Civile

Leasing risolto prima del fallimento dell'utilizzatore quali sono le conseguenze?

Nota a sentenza della Cassazione civile sez. I, 14/09/2022, n. 27133

di Mirko Martini *

In tema di leasing finanziario, la disciplina di cui all'art. 1, commi 136-140, l. n. 124 del 2017 non ha effetti retroattivi, pertanto, il comma 138 si applica alla risoluzione i cui presupposti si siano verificati dopo l'entrata in vigore della legge stessa. Mentre, per i contratti risolti antecedentemente resta valida la distinzione tra leasing di godimento e leasing traslativo, con conseguente applicazione analogica dell'art. 1526 c.c. e ciò anche se la risoluzione sia stata seguita dal fallimento dell'utilizzatore non potendosi applicare l'art. 72 – quater l.fall.

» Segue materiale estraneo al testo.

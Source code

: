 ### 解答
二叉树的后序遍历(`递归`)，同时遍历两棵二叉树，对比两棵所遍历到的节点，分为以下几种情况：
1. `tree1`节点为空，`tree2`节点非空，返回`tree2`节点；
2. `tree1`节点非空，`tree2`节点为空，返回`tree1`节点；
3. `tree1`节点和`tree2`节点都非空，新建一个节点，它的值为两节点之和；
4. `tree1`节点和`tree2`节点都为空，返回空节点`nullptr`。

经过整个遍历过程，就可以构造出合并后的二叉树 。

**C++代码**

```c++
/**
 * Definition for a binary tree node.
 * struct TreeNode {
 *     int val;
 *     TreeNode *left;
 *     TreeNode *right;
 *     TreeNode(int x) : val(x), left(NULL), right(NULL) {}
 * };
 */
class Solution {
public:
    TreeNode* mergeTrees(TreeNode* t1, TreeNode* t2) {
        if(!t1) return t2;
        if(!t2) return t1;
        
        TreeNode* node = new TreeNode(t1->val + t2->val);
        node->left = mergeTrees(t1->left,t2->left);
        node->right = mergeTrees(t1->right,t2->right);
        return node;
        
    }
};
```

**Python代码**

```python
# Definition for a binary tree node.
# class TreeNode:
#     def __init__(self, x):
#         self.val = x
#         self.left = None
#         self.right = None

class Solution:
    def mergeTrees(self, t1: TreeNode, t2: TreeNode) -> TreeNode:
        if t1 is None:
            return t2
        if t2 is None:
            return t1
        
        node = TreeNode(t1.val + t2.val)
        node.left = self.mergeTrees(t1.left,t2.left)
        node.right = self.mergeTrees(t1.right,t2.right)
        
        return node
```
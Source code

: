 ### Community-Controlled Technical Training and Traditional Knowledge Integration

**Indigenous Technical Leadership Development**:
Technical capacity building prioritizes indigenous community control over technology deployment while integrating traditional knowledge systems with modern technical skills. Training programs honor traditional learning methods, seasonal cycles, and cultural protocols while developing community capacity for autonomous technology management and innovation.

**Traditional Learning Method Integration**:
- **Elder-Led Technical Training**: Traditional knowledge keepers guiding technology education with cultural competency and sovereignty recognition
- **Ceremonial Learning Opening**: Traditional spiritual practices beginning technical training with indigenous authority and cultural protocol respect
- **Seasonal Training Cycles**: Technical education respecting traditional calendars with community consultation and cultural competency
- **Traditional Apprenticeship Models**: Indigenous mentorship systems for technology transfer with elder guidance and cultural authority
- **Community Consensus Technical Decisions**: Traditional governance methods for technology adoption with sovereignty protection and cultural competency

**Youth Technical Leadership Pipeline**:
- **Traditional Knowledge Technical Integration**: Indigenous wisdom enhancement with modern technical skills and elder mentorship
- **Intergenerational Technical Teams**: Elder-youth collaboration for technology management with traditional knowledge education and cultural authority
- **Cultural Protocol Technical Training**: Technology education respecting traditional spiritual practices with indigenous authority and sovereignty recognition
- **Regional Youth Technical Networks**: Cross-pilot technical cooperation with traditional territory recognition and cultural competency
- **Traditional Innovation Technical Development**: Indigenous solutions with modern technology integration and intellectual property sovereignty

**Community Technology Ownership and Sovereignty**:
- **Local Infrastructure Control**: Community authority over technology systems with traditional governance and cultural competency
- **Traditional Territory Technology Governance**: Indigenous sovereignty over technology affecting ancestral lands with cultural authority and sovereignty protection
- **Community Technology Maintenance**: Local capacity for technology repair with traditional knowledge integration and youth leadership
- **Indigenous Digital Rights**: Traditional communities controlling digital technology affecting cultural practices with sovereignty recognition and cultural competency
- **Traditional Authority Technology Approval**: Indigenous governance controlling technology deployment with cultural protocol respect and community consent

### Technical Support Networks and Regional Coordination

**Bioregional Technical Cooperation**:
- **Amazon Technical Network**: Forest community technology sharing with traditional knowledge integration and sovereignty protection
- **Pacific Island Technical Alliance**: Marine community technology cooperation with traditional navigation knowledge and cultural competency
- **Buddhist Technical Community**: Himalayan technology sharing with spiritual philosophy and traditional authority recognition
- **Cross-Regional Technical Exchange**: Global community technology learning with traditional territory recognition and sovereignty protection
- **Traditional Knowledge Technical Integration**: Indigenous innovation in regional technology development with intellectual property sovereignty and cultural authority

Questo è il principio affermato dalla Corte di cassazione con ordinanza del 14 settembre 2022 n. 27133.

Questa ordinanza ha confermato l'orientamento delle Sezioni Unite, (SS.UU. 2061/2021), ribadendo che in tema di leasing traslativo, nell'ipotesi in cui successivamente alla risoluzione del contratto per inadempimento dell'utilizzatore, intervenga il fallimento di quest'ultimo, il concedente che, in rispetto dell'art 1526 c.c., voglia far valere il credito risarcitorio originato da una clausola penale redatta in suo favore è tenuto a proporre domanda di insinuazione al passivo ex art. 93, l.fall.

In seno a quest'ultima, l'interessato dovrà indicare la somma ricavata dalla dissimile allocazione del bene oggetto del contratto, ovvero, in assenza, allegare una perizia attuale del relativo valore di mercato per consentire al giudice di valutare l'eventuale manifesta eccessività della penale, ai sensi e per gli effetti dell'art,1526, comma 2, c.c.

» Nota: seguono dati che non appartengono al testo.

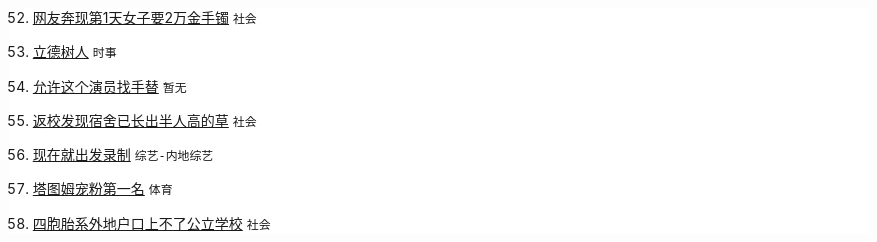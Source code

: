 52. [网友奔现第1天女子要2万金手镯](https://m.weibo.cn/search?containerid=100103type%3D1%26t%3D10%26q%3D%23%E7%BD%91%E5%8F%8B%E5%A5%94%E7%8E%B0%E7%AC%AC1%E5%A4%A9%E5%A5%B3%E5%AD%90%E8%A6%812%E4%B8%87%E9%87%91%E6%89%8B%E9%95%AF%23&stream_entry_id=31&isnewpage=1&extparam=seat%3D1%26c_type%3D31%26lcate%3D5001%26cate%3D5001%26q%3D%2523%25E7%25BD%2591%25E5%258F%258B%25E5%25A5%2594%25E7%258E%25B0%25E7%25AC%25AC1%25E5%25A4%25A9%25E5%25A5%25B3%25E5%25AD%2590%25E8%25A6%25812%25E4%25B8%2587%25E9%2587%2591%25E6%2589%258B%25E9%2595%25AF%2523%26stream_entry_id%3D31%26pos%3D50%26band_rank%3D50%26flag%3D0%26realpos%3D50%26dgr%3D0%26filter_type%3Drealtimehot%26display_time%3D1725181548%26pre_seqid%3D17251815489710344175) `社会` 

53. [立德树人](https://m.weibo.cn/search?containerid=100103type%3D1%26t%3D10%26q%3D%23%E7%AB%8B%E5%BE%B7%E6%A0%91%E4%BA%BA%23&stream_entry_id=51&isnewpage=1&extparam=seat%3D1%26q%3D%2523%25E7%25AB%258B%25E5%25BE%25B7%25E6%25A0%2591%25E4%25BA%25BA%2523%26dgr%3D0%26filter_type%3Drealtimehot%26stream_entry_id%3D51%26c_type%3D51%26pos%3D0%26cate%3D10103%26display_time%3D1725177954%26pre_seqid%3D17251779549210066231) `时事` 

54. [允许这个演员找手替](https://m.weibo.cn/search?containerid=100103type%3D1%26t%3D10%26q%3D%E5%85%81%E8%AE%B8%E8%BF%99%E4%B8%AA%E6%BC%94%E5%91%98%E6%89%BE%E6%89%8B%E6%9B%BF&stream_entry_id=31&isnewpage=1&extparam=seat%3D1%26realpos%3D9%26filter_type%3Drealtimehot%26lcate%3D5001%26c_type%3D31%26band_rank%3D9%26cate%3D5001%26q%3D%25E5%2585%2581%25E8%25AE%25B8%25E8%25BF%2599%25E4%25B8%25AA%25E6%25BC%2594%25E5%2591%2598%25E6%2589%25BE%25E6%2589%258B%25E6%259B%25BF%26dgr%3D0%26stream_entry_id%3D31%26flag%3D1%26pos%3D8%26display_time%3D1725177954%26pre_seqid%3D17251779549210066231) `暂无` 

55. [返校发现宿舍已长出半人高的草](https://m.weibo.cn/search?containerid=100103type%3D1%26t%3D10%26q%3D%23%E8%BF%94%E6%A0%A1%E5%8F%91%E7%8E%B0%E5%AE%BF%E8%88%8D%E5%B7%B2%E9%95%BF%E5%87%BA%E5%8D%8A%E4%BA%BA%E9%AB%98%E7%9A%84%E8%8D%89%23&stream_entry_id=31&isnewpage=1&extparam=seat%3D1%26realpos%3D13%26filter_type%3Drealtimehot%26lcate%3D5001%26c_type%3D31%26band_rank%3D13%26cate%3D5001%26q%3D%2523%25E8%25BF%2594%25E6%25A0%25A1%25E5%258F%2591%25E7%258E%25B0%25E5%25AE%25BF%25E8%2588%258D%25E5%25B7%25B2%25E9%2595%25BF%25E5%2587%25BA%25E5%258D%258A%25E4%25BA%25BA%25E9%25AB%2598%25E7%259A%2584%25E8%258D%2589%2523%26dgr%3D0%26stream_entry_id%3D31%26flag%3D0%26pos%3D12%26display_time%3D1725177954%26pre_seqid%3D17251779549210066231) `社会` 

56. [现在就出发录制](https://m.weibo.cn/search?containerid=100103type%3D1%26t%3D10%26q%3D%E7%8E%B0%E5%9C%A8%E5%B0%B1%E5%87%BA%E5%8F%91%E5%BD%95%E5%88%B6&stream_entry_id=31&isnewpage=1&extparam=seat%3D1%26realpos%3D14%26filter_type%3Drealtimehot%26lcate%3D5001%26c_type%3D31%26band_rank%3D14%26cate%3D5001%26q%3D%25E7%258E%25B0%25E5%259C%25A8%25E5%25B0%25B1%25E5%2587%25BA%25E5%258F%2591%25E5%25BD%2595%25E5%2588%25B6%26dgr%3D0%26stream_entry_id%3D31%26flag%3D1%26pos%3D13%26display_time%3D1725177954%26pre_seqid%3D17251779549210066231) `综艺-内地综艺` 

57. [塔图姆宠粉第一名](https://m.weibo.cn/search?containerid=100103type%3D1%26t%3D10%26q%3D%23%E5%A1%94%E5%9B%BE%E5%A7%86%E5%AE%A0%E7%B2%89%E7%AC%AC%E4%B8%80%E5%90%8D%23&stream_entry_id=31&isnewpage=1&extparam=seat%3D1%26realpos%3D16%26filter_type%3Drealtimehot%26lcate%3D5001%26c_type%3D31%26band_rank%3D16%26cate%3D5001%26q%3D%2523%25E5%25A1%2594%25E5%259B%25BE%25E5%25A7%2586%25E5%25AE%25A0%25E7%25B2%2589%25E7%25AC%25AC%25E4%25B8%2580%25E5%2590%258D%2523%26dgr%3D0%26stream_entry_id%3D31%26flag%3D0%26adid%3D252889%26pos%3D15%26display_time%3D1725177954%26pre_seqid%3D17251779549210066231) `体育` 

58. [四胞胎系外地户口上不了公立学校](https://m.weibo.cn/search?containerid=100103type%3D1%26t%3D10%26q%3D%23%E5%9B%9B%E8%83%9E%E8%83%8E%E7%B3%BB%E5%A4%96%E5%9C%B0%E6%88%B7%E5%8F%A3%E4%B8%8A%E4%B8%8D%E4%BA%86%E5%85%AC%E7%AB%8B%E5%AD%A6%E6%A0%A1%23&stream_entry_id=31&isnewpage=1&extparam=seat%3D1%26realpos%3D26%26filter_type%3Drealtimehot%26lcate%3D5001%26c_type%3D31%26band_rank%3D26%26cate%3D5001%26q%3D%2523%25E5%259B%259B%25E8%2583%259E%25E8%2583%258E%25E7%25B3%25BB%25E5%25A4%2596%25E5%259C%25B0%25E6%2588%25B7%25E5%258F%25A3%25E4%25B8%258A%25E4%25B8%258D%25E4%25BA%2586%25E5%2585%25AC%25E7%25AB%258B%25E5%25AD%25A6%25E6%25A0%25A1%2523%26dgr%3D0%26stream_entry_id%3D31%26flag%3D0%26pos%3D25%26display_time%3D1725177954%26pre_seqid%3D17251779549210066231) `社会`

La vicenda trae origine dall'accoglimento da parte del Tribunale di Lamezia Terme dell'opposizione allo stato passivo del fallimento di Alfa, proposta da Gamma, con riguarda alla domanda di ammissione del credito relativo al contratto di leasing di un capanno, risolto in data anteriore al fallimento, presentata unitamente alla domanda di restituzione dell'immobile, che il giudice delegato aveva respinto.

Infatti il Tribunale, aveva ritenuto inapplicabile l'art 1526 c.c., così come affermato dal giudice delegato, e conseguentemente ha ritenuto necessario l'applicazione dell'art. 72 – quater, l.fall., ammettendo cosi l'intero credito.

A seguito di tale decisione, il fallimento Alfa ha proposto ricorso in cassazione articolando le proprie doglianze in cinque motivi.Il nostro interesse sarà nei confronti di due motivi, ed in particolare quelli che chiedono, la falsa applicazione dell'art 72-quater, l.fall., e la denuncia di falsa applicazione degli artt. 1523 e 1526, per non aver il Tribunale applicato analogicamente al contratto di leasing traslativo, risolto prima del fallimento dell'utilizzatore, l'art. 1526 c.c.

I giudici di legittimità hanno ritenuto i due motivi fondati, stabilendo che la ragione dell'applicazione analogica dell'art. 1526 c.c., risiede nell'esigenza di creare un limite all'autonomia privata nel caso di leasing traslativo.Infatti, la corte ha spiegato che l'obiettivo è quello di evitare l'ingiustificato arricchimento che si verifica nella prassi commerciale in favore del concedente, il quale, sulla base di uno schema negoziale unilateralmente predisposto, acquisisce sia la restituzione del bene, sia la restituzione delle rate riscosse, oltre all'eventuale risarcimento del danno.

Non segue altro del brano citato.